There are some very interesting aspects to this deck, such as the appearance of luminescence around certain figures or objects (the upper body and head of the Fool; the entire body of the Magician, High Priestess; the head and scepter of the Empress, and the bird behind her; the head of the Emperor; the head and upper body of the Hierophant; the head and lamp of the Hermit; all of the Wheel of Fortune; the head of Justice; the head of the Hanged Man; all of Temperance; the Star; the three figures on the Moon; the male and female figures in Judgment; the four corner glyphs and the center figure in the World; the figures in the Court Cards).

For the most part, the symbols and figures used in this deck will be familiar to those readers using traditional decks. The Fool becomes a small child, plucking fruit from a tree; the High Priestess stands facing the reader, a cup held in front of her with both hands; the Chariot is shown as riding through the sky; the Hanged Man is suspended over water; there is a fire in the background of the Temperance card; yods appear in the sky, under the glyph of the moon, in the Moon card.

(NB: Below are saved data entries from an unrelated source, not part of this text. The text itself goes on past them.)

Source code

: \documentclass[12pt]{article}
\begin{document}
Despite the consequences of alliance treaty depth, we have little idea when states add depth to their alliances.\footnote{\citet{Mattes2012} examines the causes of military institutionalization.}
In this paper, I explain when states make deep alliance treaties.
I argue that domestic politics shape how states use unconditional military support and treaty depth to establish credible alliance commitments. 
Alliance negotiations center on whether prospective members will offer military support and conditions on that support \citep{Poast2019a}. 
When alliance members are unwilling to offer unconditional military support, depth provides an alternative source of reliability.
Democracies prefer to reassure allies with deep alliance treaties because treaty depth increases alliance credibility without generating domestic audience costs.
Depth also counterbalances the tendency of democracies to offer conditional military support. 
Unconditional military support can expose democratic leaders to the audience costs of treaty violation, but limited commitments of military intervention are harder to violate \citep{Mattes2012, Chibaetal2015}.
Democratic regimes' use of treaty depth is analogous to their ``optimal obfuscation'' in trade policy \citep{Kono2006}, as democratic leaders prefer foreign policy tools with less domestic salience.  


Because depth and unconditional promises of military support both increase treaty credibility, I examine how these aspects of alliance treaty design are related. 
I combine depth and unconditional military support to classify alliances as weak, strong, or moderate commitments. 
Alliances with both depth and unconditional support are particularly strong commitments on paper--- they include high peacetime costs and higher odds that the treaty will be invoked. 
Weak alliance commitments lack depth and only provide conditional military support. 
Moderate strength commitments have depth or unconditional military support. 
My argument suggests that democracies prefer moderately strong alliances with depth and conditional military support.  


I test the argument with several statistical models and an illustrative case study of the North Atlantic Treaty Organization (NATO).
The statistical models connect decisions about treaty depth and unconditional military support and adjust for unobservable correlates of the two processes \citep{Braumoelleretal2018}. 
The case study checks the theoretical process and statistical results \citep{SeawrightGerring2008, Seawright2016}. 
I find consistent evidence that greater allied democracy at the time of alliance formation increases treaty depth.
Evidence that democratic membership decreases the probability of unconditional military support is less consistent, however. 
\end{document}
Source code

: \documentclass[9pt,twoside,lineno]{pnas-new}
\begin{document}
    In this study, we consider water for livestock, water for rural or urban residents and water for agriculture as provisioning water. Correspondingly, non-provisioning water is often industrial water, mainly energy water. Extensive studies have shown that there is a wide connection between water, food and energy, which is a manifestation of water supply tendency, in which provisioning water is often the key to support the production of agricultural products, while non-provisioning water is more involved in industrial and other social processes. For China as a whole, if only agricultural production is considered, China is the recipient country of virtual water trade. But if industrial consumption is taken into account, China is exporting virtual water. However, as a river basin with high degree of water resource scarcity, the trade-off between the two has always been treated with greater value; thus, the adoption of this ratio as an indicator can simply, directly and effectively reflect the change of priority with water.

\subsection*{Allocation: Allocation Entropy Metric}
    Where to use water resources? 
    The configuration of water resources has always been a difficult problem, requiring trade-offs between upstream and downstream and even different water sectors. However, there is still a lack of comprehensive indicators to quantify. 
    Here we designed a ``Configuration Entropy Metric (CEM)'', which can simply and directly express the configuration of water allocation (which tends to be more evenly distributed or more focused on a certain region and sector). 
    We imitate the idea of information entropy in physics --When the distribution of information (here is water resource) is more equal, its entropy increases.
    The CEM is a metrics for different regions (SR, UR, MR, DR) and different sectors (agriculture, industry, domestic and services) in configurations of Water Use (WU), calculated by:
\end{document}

All of the suits show a stark white background, with a hand coming out of the clouds, holding the requisite number of suit symbols for each card. The Ace of Wands shows a tri-part wand, surrounded by Yods. Included in the suit of Cups is the use of flowers, as well as fish in the Two of Cups. The suit of Swords includes a red flower in some cards, with red Yods in other cards. The suit of Pentacles makes use of a "living branch" -- a branch that shows green leaves, as well as the suit symbol. For all of the suits, Kings are shown on horseback, Queens are shown seated on a throne, Princes are shown driving chariots, and Princesses are shown standing, appearing to be wearing some type of armor.

Each time I use this deck, I see more and more symbolism in it. It is easy to use, would fit well into readings, comparative readings, journaling, story, meditation, ritual, and ceremony. There is a companion book for this deck, written by Robert Wang ("An Introduction To the Golden Dawn Tarot") that is very helpful in working with this deck. For a student interested in studying the esoteric aspects of the Tarot, for someone looking for an alternative deck to offer their clients as a choice for doing a Tarot reading, or for a Tarot collector, this is a "must have" deck.